Türkiye’de hayatın her alanında yaşanan adaletsizlikler eğitim alanında da karşımıza çıkıyor. Bunun akla gelen ilk örneği son yıllarda kontrolsüzce büyüyen dershane sektörüdür. Üniversiteye girişte uygulanan merkezi sınav sistemi ile ortaya çıkan dershaneler, günümüzde alternatif öğretim kurumları kimliği ile her türlü pedagojik formasyondan yoksun olarak varlıklarını sürdürmekteler ve ailelerin aktardıkları maddi kaynaklarla cirolarını milyarlarca liraya ulaştırmaktadırlar.
Sayıları 1974’te 174 olan dershaneler bugün resmi kayıtlara göre 5 bin civarıdır. Bu sayı sadece kayıtlı olanları ifade etmektedir.
Kayıt dışı çalışan dershaneler de eklendiğinde ortaya çok daha büyük bir sayı çıkacaktır. Sadece Türkiye’de olan bu dershane çılgınlığı neden dünyanın hiçbir ülkesinde yok? Devlet, bu dershane çılgınlığına izin vererek adeta okullardaki eğitim sisteminin kalitesizliğini mi kabul ediyor?

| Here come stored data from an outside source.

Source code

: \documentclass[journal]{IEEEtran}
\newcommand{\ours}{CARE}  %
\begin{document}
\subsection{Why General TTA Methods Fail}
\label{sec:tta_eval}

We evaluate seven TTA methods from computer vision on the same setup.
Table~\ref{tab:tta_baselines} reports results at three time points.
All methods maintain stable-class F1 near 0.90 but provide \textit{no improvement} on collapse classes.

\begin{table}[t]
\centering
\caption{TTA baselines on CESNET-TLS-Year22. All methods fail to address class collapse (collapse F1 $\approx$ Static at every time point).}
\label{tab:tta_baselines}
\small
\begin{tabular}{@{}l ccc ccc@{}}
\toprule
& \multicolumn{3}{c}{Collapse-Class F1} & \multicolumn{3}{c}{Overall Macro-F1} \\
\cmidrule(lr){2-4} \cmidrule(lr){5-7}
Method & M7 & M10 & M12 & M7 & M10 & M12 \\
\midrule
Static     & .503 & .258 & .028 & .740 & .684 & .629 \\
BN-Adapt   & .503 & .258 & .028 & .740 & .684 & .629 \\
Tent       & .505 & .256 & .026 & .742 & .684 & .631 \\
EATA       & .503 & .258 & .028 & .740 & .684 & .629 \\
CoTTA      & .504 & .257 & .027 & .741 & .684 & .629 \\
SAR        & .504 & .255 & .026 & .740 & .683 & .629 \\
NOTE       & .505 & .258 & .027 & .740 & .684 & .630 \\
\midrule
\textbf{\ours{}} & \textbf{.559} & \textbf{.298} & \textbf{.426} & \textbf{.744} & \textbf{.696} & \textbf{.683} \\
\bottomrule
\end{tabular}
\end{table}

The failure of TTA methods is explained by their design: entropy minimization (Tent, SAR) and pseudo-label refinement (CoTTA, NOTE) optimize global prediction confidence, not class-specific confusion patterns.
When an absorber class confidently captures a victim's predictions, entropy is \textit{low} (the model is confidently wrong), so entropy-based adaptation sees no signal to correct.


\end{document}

Ben şahsen bunu kabul etmiyorum.
Devletin okullarında öğretmen olmanın ne kadar zor bir iş olduğunu göz önüne aldığımızda bu okulların kalitesi ortaya çıkıyor.
Dershane sayısındaki bu patlamanın aslında tek sorumlusu veliler. Ailelerin kişisel hırsları çocukları yarış atına çevirirken bugün büyük bir rekabetin ortaya çıkmasına de neden olmuşlardır. Her öğrenci okulda istediği kadar başarılı olsun mutlaka dershane ihtiyacı duymaktadır. Bilgi olarak duymasa bile psikolojik olarak duymaktadır. Öyle bir hava yaratılmıştır ki, dershaneye gitmeyen öğrenci sınav kazanamaz düşüncesinin ortaya çıkmasına neden olmuştur.

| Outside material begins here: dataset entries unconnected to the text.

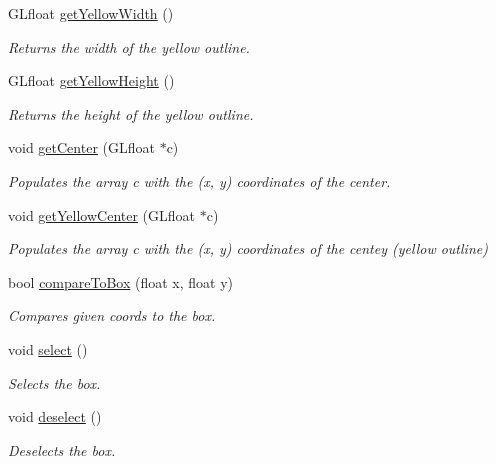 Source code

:\begin{DoxyCompactItemize}
\mbox{\label{class_box_a9f221be21ff65de421e4c5ec8cfff6f1}} 
G\+Lfloat \hyperlink{class_box_a9f221be21ff65de421e4c5ec8cfff6f1}{get\+Yellow\+Width} ()
\begin{DoxyCompactList}\small\item\em Returns the width of the yellow outline. \end{DoxyCompactList}\item 
\mbox{\label{class_box_a1a623e85953314941573a7172678875f}} 
G\+Lfloat \hyperlink{class_box_a1a623e85953314941573a7172678875f}{get\+Yellow\+Height} ()
\begin{DoxyCompactList}\small\item\em Returns the height of the yellow outline. \end{DoxyCompactList}\item 
void \hyperlink{class_box_afe94c473ef4bb934fc6dd9a554ec4e37}{get\+Center} (G\+Lfloat $\ast$c)
\begin{DoxyCompactList}\small\item\em Populates the array c with the (x, y) coordinates of the center. \end{DoxyCompactList}\item 
void \hyperlink{class_box_a397d78400d99dfc74bb831922f02fa69}{get\+Yellow\+Center} (G\+Lfloat $\ast$c)
\begin{DoxyCompactList}\small\item\em Populates the array c with the (x, y) coordinates of the centey (yellow outline) \end{DoxyCompactList}\item 
bool \hyperlink{class_box_a42ae1534ed54148e5267cffe3f0862e3}{compare\+To\+Box} (float x, float y)
\begin{DoxyCompactList}\small\item\em Compares given coords to the box. \end{DoxyCompactList}\item 
void \hyperlink{class_box_a84cfaee25d2c73c4ba3ac96d281e83b5}{select} ()
\begin{DoxyCompactList}\small\item\em Selects the box. \end{DoxyCompactList}\item 
void \hyperlink{class_box_ad3ac0f85b1b947ab35ca9b1da92ba8e6}{deselect} ()
\begin{DoxyCompactList}\small\item\em Deselects the box. \end{DoxyCompactList}\item 

\end{DoxyCompactItemize}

Gerçekten dershaneler öğrencileri başarılı kılıyor mu? Öncelikle dünyada bir örneği dahi olmayan dershanelere bir göz atmakta yarar var. Dershanelerde görev yapan öğretmenlerin yüzde 80’inden fazlası devlet okullarına öğretmen olamamış kişilerden oluşmaktadır. Yani defalarca KPS’ye girip kazanamadığından çareyi dershanede öğretmen olmakta bulan eğitimciler.

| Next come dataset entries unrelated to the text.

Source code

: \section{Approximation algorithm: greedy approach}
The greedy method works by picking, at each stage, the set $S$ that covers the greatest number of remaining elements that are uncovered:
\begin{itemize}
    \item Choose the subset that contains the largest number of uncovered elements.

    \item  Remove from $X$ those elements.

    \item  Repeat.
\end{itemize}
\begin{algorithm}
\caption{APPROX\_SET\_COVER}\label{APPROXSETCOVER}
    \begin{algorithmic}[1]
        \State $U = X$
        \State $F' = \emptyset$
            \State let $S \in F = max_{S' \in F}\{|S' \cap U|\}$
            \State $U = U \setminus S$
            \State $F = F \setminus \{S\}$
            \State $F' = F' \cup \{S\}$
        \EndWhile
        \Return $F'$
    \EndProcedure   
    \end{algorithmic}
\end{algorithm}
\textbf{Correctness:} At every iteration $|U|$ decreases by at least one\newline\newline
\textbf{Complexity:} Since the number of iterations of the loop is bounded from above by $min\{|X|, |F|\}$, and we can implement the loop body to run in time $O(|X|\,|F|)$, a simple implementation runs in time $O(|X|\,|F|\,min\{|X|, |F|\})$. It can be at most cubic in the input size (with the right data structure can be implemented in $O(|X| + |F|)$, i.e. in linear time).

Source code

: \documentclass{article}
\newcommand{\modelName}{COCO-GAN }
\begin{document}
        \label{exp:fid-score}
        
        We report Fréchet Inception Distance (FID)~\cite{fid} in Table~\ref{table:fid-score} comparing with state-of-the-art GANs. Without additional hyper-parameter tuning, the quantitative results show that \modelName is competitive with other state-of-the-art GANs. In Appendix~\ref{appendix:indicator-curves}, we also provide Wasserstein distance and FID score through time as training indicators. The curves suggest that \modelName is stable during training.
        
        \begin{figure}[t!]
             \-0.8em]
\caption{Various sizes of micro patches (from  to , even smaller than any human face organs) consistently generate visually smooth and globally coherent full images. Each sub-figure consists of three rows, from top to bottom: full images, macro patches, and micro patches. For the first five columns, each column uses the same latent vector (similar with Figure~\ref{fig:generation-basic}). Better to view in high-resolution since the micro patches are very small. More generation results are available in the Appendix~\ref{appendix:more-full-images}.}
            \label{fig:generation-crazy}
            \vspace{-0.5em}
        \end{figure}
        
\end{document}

Yani çocuğunuzun sınav kazanması için, sınav kazanamayan bir kişiye yolluyorsunuz. Tüm dershanedeki öğretmenler böyle demek istemiyorum ama en azından bu sayı da hiç küçümsenmeyecek kadar büyük.
Olaya yine öğretmen açısından baktığımızda tam bir rezaletler zinciri görüyoruz.
Dershanelerde görev yapan öğretmenlerin iş güvencesi bulunmuyor. Yani birçok dershanede bu yıl gördüğünüz öğretmeni bir yıl en fazla iki yıl sonra göremiyorsunuz.
Bu öğretmenler dershane sahipleri tarafından adeta “eti de kemiği de benim” felsefesi ile çalıştırılıyor. Fazla mesai verilmiyor, düşük ücretle çalıştırılıyor. Geçen hafta öğrendiğim bir gerçek ise olayın vehametini gözler önüne seriyor: Bazı dershaneler yeni öğretmen alırken, sözleşme ile birlikte istifa dilekçesi ve senet alıyor. Buyurun bu çarka çocuğunuzu eğitim almak için sokun! Dershane çılgınlığı daha şimdiden ilkokula sıçradı. Yarın anaokuluna da sıçrarsa hiç şaşmayın! Birilerinin cebine giren trilyonlar ve heder olan tatilinde uyuyup dinlenme yerine pis işhanlarının çatı katlarında eğitim arayan çocuklarımız. Sizce bu ayıp kimin?